Muhafazakar kanadın kopması otomatik olarak etnik milliyetçileri güçlendirdi. Bunlar yaptıkları hamlelerle hem Türkiye Kürtlerini hem de dış Kürtleri Türkiye’ye düşmanlaştırmaya çalıştılar. Türk ordusunun sınır ötesi operasyonlarını Kürtlere karşı yapılıyormuş gibi lanse ettiler.
Milliyetçiler, Bahçelinin 22 Ekim’de yaptığı çağrıyı zafer çığlıkları atarak karşıladılar. Onlara göre Türkiye dize gelmişti. İran’da ABD-İsrail’in operasyon yapacağını ve bu operasyondan sonra emperyalistlerin İran’da da PKK devleti kurduracağını gören Ankara bu planı bozmaya çalışıyordu.

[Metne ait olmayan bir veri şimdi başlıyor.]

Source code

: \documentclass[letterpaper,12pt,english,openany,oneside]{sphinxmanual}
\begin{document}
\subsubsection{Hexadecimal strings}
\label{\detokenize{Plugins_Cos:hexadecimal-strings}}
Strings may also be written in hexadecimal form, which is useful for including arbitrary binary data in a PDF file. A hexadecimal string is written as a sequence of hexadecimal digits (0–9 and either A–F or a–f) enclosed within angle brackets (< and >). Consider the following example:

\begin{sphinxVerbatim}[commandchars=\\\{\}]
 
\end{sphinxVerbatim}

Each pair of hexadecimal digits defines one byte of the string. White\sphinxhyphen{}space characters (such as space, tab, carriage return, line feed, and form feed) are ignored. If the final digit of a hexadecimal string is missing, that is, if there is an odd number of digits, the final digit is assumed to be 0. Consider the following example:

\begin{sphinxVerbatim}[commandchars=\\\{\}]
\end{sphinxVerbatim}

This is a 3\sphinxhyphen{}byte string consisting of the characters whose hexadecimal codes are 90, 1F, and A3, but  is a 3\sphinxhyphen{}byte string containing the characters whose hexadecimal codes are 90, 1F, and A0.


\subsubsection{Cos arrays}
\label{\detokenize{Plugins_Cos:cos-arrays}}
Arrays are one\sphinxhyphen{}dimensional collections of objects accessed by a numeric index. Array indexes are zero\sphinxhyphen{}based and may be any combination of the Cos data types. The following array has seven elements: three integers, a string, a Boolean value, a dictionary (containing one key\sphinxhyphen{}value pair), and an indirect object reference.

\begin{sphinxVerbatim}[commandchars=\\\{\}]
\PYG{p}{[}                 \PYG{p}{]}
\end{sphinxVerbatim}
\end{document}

Alınabilecek her taviz alınmalıydı.
Suriye’de Esad rejiminin devrilmesi ve SMO’nun Tel Rıfat ile Münbiç’i alması milliyetçilerin morallerinin bozulmasına ve gardlarının düşmesine yol açtı. İran’da devlet sahibi olmayı hayal ederken Türkiye’den alacakları tavizlerin hesabını yaparken şok oldular. Kendi ifadeleriyle Suriye’deki kazanımları da tehdit altındaydı.

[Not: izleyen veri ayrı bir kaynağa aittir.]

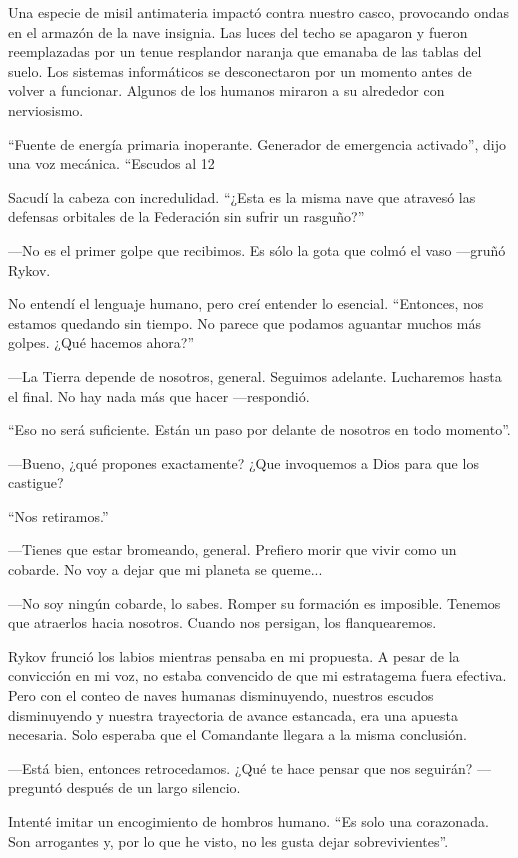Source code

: Una especie de misil antimateria impactó contra nuestro casco, provocando ondas en el armazón de la nave insignia. Las luces del techo se apagaron y fueron reemplazadas por un tenue resplandor naranja que emanaba de las tablas del suelo. Los sistemas informáticos se desconectaron por un momento antes de volver a funcionar. Algunos de los humanos miraron a su alrededor con nerviosismo.

``Fuente de energía primaria inoperante. Generador de emergencia activado'', dijo una voz mecánica. ``Escudos al 12%

Sacudí la cabeza con incredulidad. ``¿Esta es la misma nave que atravesó las defensas orbitales de la Federación sin sufrir un rasguño?''

—No es el primer golpe que recibimos. Es sólo la gota que colmó el vaso —gruñó Rykov.

No entendí el lenguaje humano, pero creí entender lo esencial. ``Entonces, nos estamos quedando sin tiempo. No parece que podamos aguantar muchos más golpes. ¿Qué hacemos ahora?''

—La Tierra depende de nosotros, general. Seguimos adelante. Lucharemos hasta el final. No hay nada más que hacer —respondió.

``Eso no será suficiente. Están un paso por delante de nosotros en todo momento''.

—Bueno, ¿qué propones exactamente? ¿Que invoquemos a Dios para que los castigue?

``Nos retiramos.''


—Tienes que estar bromeando, general. Prefiero morir que vivir como un cobarde. No voy a dejar que mi planeta se queme...

—No soy ningún cobarde, lo sabes. Romper su formación es imposible. Tenemos que atraerlos hacia nosotros. Cuando nos persigan, los flanquearemos.

Rykov frunció los labios mientras pensaba en mi propuesta. A pesar de la convicción en mi voz, no estaba convencido de que mi estratagema fuera efectiva. Pero con el conteo de naves humanas disminuyendo, nuestros escudos disminuyendo y nuestra trayectoria de avance estancada, era una apuesta necesaria. Solo esperaba que el Comandante llegara a la misma conclusión.

—Está bien, entonces retrocedamos. ¿Qué te hace pensar que nos seguirán? —preguntó después de un largo silencio.

Intenté imitar un encogimiento de hombros humano. ``Es solo una corazonada. Son arrogantes y, por lo que he visto, no les gusta dejar sobrevivientes''.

Rejimin devrilmesinden sonra Ankara’nın ‘’pazarlık yok, taviz yok, PKK şartsız silah bırakacak, kendini fesih edecek’’ söylemini ciddiye almaya başladılar. ‘’APO çağrı yapmamalı, yapsa da esir olduğundan çağrısı dikkate alınmamalı’’ tezini işlediler. ‘’Silah bırakırsak sıfıra düşeriz.’’ fikrindeydiler. Bütün umutlarını Kandilin İmralı’yı dinlemeyeceğine bağlayan Kürtçüler PYD ile Şam’ın yaptığı anlaşmada özerklik olmaması üzerine bir darbe daha aldılar. Zira silah bırakılması karşılığında en azından Suriye’nin kuzeydoğusunun özerkliğinin tanınmasını bekliyorlardı.
Nihayetinde 27 Şubat’ta İmralı beklenen çağrıyı yaptı. Hemen akabinde Kandil çağrıya uyacağını duyurunca etnik milliyetçiler hiç istemedikleri bir şeyi yapmak zorunda kaldılar: Ağır suçlamalar yaparak PKK ile ilişkilerini kestiler. PKK ve APO davadan dönmüş, Kürtlere ihanet etmişti. Milliyetçilerin halk tabanı çok zayıf olduğundan PKK ve Dem Partiden ayrışmak istemiyorlardı. ‘’PKK’yı destekliyoruz’’ propagandası yaparak Dem Partinin tabanını şekillendirmeye çalışıyorlardı. O tabandan kopmak etnik milliyetçilere çok şey kaybettirirken PKK’ya hiçbir şey kaybettirmeyecek. Kendilerini sürekli yanlış yönlendiren, provoke eden bir unsurdan kurtuldular.
Bugün itibariyle Kürtçüler PKK-Dem Partiyi dışlayan PYD’yi sahiplenen bir çizgi izliyorlar. PYD’nin askeri güçleri Suriye ordusuna katılırsa Kürtçülerin bütün tezleri iflas etmiş ve son ümitleri de tükenmiş olacak.